# What is expected
Go through the records below and report each line with "protected" in it.

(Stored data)
● ● ● ●

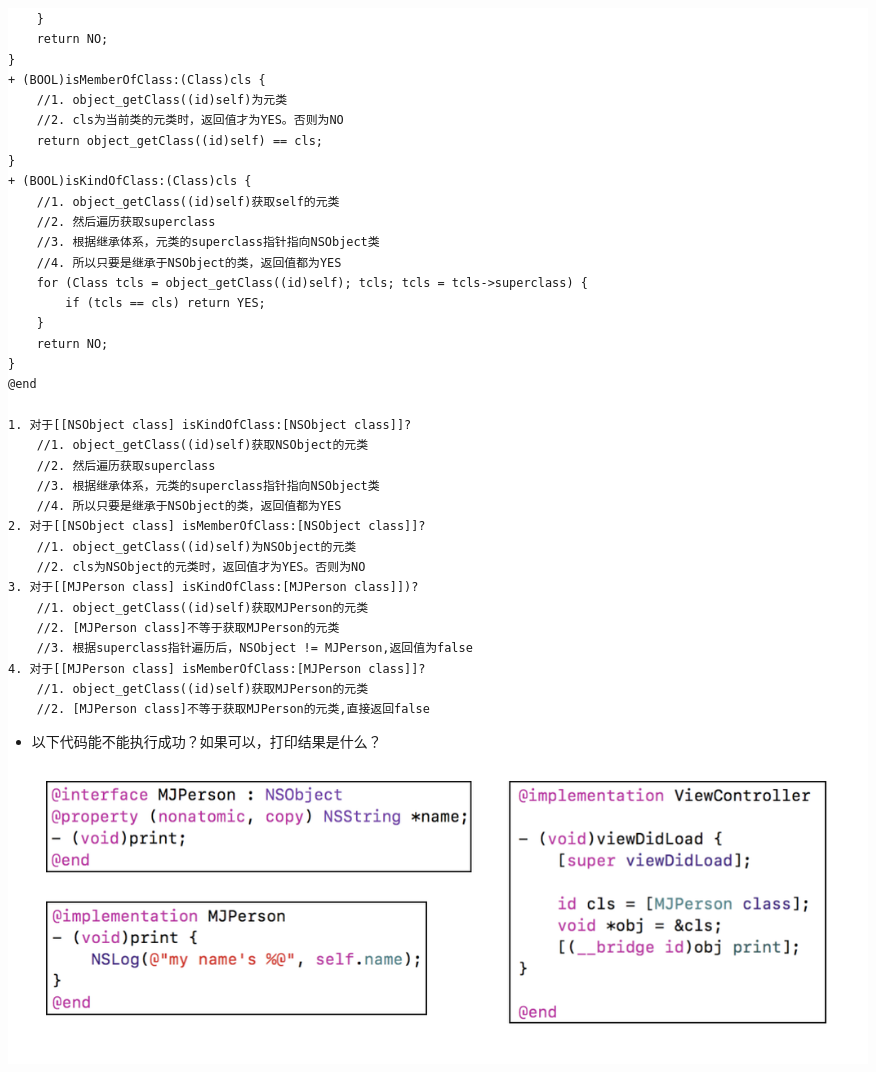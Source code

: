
  ```objc
      }
      return NO;
  }
  + (BOOL)isMemberOfClass:(Class)cls {
      //1. object_getClass((id)self)为元类
      //2. cls为当前类的元类时，返回值才为YES。否则为NO
      return object_getClass((id)self) == cls;
  }
  + (BOOL)isKindOfClass:(Class)cls {
      //1. object_getClass((id)self)获取self的元类
      //2. 然后遍历获取superclass
      //3. 根据继承体系，元类的superclass指针指向NSObject类
      //4. 所以只要是继承于NSObject的类，返回值都为YES
      for (Class tcls = object_getClass((id)self); tcls; tcls = tcls->superclass) {
          if (tcls == cls) return YES;
      }
      return NO;
  }
  @end
    
  1. 对于[[NSObject class] isKindOfClass:[NSObject class]]?
      //1. object_getClass((id)self)获取NSObject的元类
      //2. 然后遍历获取superclass
      //3. 根据继承体系，元类的superclass指针指向NSObject类
      //4. 所以只要是继承于NSObject的类，返回值都为YES
  2. 对于[[NSObject class] isMemberOfClass:[NSObject class]]?
      //1. object_getClass((id)self)为NSObject的元类
      //2. cls为NSObject的元类时，返回值才为YES。否则为NO
  3. 对于[[MJPerson class] isKindOfClass:[MJPerson class]])?  
      //1. object_getClass((id)self)获取MJPerson的元类
      //2. [MJPerson class]不等于获取MJPerson的元类
      //3. 根据superclass指针遍历后，NSObject != MJPerson,返回值为false
  4. 对于[[MJPerson class] isMemberOfClass:[MJPerson class]]?
      //1. object_getClass((id)self)获取MJPerson的元类
      //2. [MJPerson class]不等于获取MJPerson的元类,直接返回false
  ```

+ 以下代码能不能执行成功？如果可以，打印结果是什么？

  ![](./images/runtime37.png)
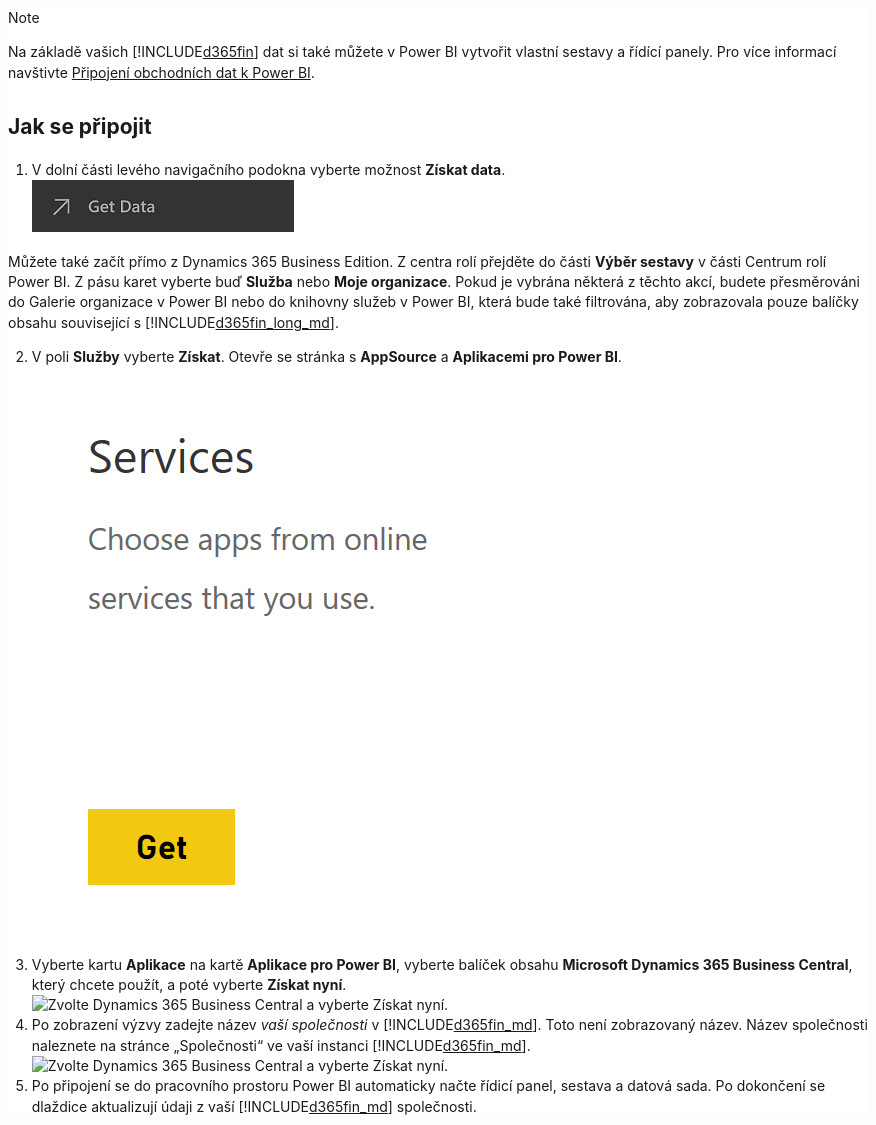 > [!NOTE]  
>   Na základě vašich [!INCLUDE[d365fin](includes/d365fin_md.md)] dat si také můžete v Power BI vytvořit vlastní sestavy a řídící panely. Pro více informací navštivte [Připojení obchodních dat k Power BI](across-how-use-financials-data-source-powerbi.md).  

## <a name="how-to-connect"></a>Jak se připojit
1. V dolní části levého navigačního podokna vyberte možnost **Získat data**.  
![Navigace k získání dat](./media/across-how-to-connect-powerbi-d365-content-packs/powerbi-get-data.png)

Můžete také začít přímo z Dynamics 365 Business Edition. Z centra rolí přejděte do části **Výběr sestavy** v části Centrum rolí Power BI. Z pásu karet vyberte buď **Služba** nebo **Moje organizace**. Pokud je vybrána některá z těchto akcí, budete přesměrováni do Galerie organizace v Power BI nebo do knihovny služeb v Power BI, která bude také filtrována, aby zobrazovala pouze balíčky obsahu související s [!INCLUDE[d365fin_long_md](includes/d365fin_long_md.md)].

2. V poli **Služby** vyberte **Získat**. Otevře se stránka s **AppSource** a **Aplikacemi pro Power BI**.  
![Vyberte si balíčky obsahu z online služeb](./media/across-how-to-connect-powerbi-d365-content-packs/powerbi-online-services-get.png)
3. Vyberte kartu **Aplikace** na kartě **Aplikace pro Power BI**, vyberte balíček obsahu **Microsoft Dynamics 365 Business Central**, který chcete použít, a poté vyberte **Získat nyní**.  
![Zvolte Dynamics 365 Business Central a vyberte Získat nyní.](./media/across-how-to-connect-powerbi-d365-content-packs/powerbi-dynamics365-for-financials-get-it-now.png)
4. Po zobrazení výzvy zadejte název *vaší společnosti* v [!INCLUDE[d365fin_md](includes/d365fin_long_md.md)]. Toto není zobrazovaný název. Název společnosti naleznete na stránce „Společnosti“ ve vaší instanci [!INCLUDE[d365fin_md](includes/d365fin_long_md.md)].  
![Zvolte Dynamics 365 Business Central a vyberte Získat nyní.](./media/across-how-to-connect-powerbi-d365-content-packs/powerbi-connect-to-d365-finance-and-operations-crm.png)
5. Po připojení se do pracovního prostoru Power BI automaticky načte řídicí panel, sestava a datová sada. Po dokončení se dlaždice aktualizují údaji z vaší [!INCLUDE[d365fin_md](includes/d365fin_long_md.md)] společnosti.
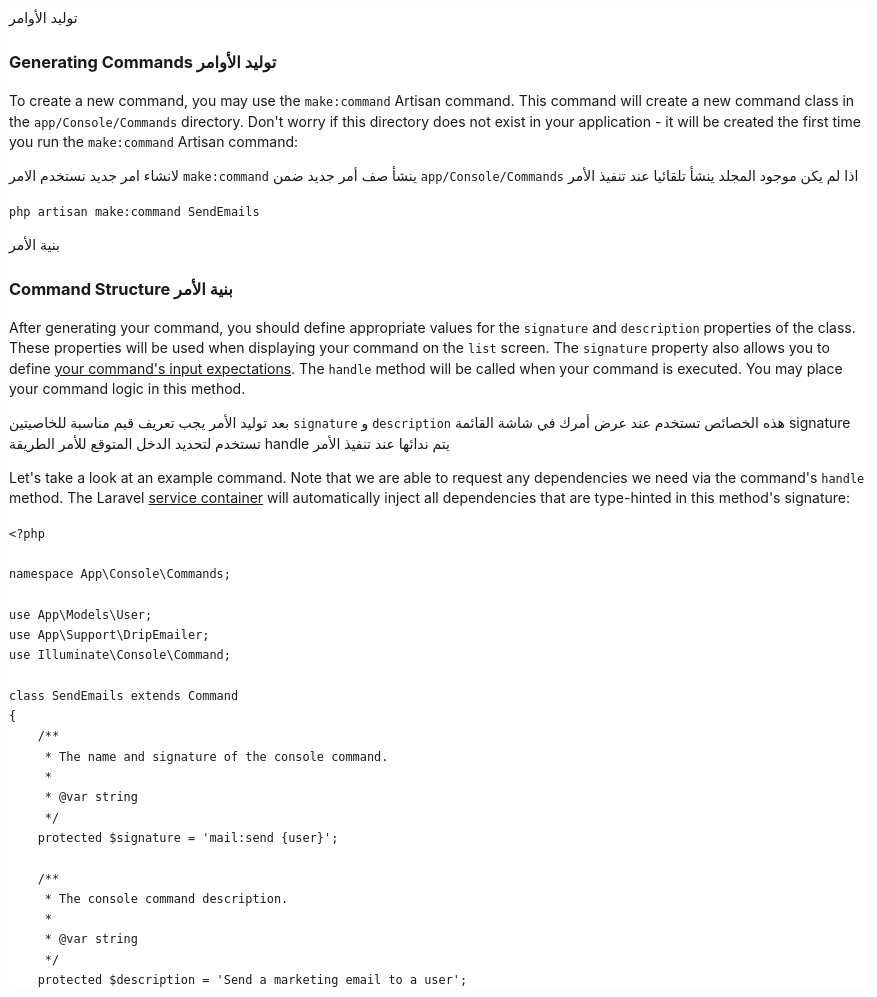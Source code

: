 <a name="generating-commands"></a>  توليد الأوامر
### Generating Commands توليد الأوامر

To create a new command, you may use the `make:command` Artisan command. This command will create a new command class in the `app/Console/Commands` directory. Don't worry if this directory does not exist in your application - it will be created the first time you run the `make:command` Artisan command:

لانشاء امر جديد نستخدم الامر `make:command`	
ينشأ صف أمر جديد ضمن `app/Console/Commands`  اذا لم يكن موجود المجلد ينشأ تلقائيا عند تنفيذ الأمر


```shell
php artisan make:command SendEmails
```

<a name="command-structure"></a> بنية الأمر
### Command Structure بنية الأمر

After generating your command, you should define appropriate values for the `signature` and `description` properties of the class. These properties will be used when displaying your command on the `list` screen. The `signature` property also allows you to define [your command's input expectations](#defining-input-expectations). The `handle` method will be called when your command is executed. You may place your command logic in this method.

بعد توليد الأمر يجب تعريف قيم مناسبة للخاصيتين `signature` و `description`
هذه الخصائص تستخدم عند عرض أمرك في شاشة القائمة
signature  تستخدم لتحديد الدخل المتوقع للأمر
الطريقة handle يتم ندائها عند تنفيذ الأمر


Let's take a look at an example command. Note that we are able to request any dependencies we need via the command's `handle` method. The Laravel [service container](/docs/{{version}}/container) will automatically inject all dependencies that are type-hinted in this method's signature:

    <?php

    namespace App\Console\Commands;

    use App\Models\User;
    use App\Support\DripEmailer;
    use Illuminate\Console\Command;

    class SendEmails extends Command
    {
        /**
         * The name and signature of the console command.
         *
         * @var string
         */
        protected $signature = 'mail:send {user}';

        /**
         * The console command description.
         *
         * @var string
         */
        protected $description = 'Send a marketing email to a user';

● ● ● ●

# Solution to this problem
        protected $signature = 'mail:send {user}';
        protected $description = 'Send a marketing email to a user';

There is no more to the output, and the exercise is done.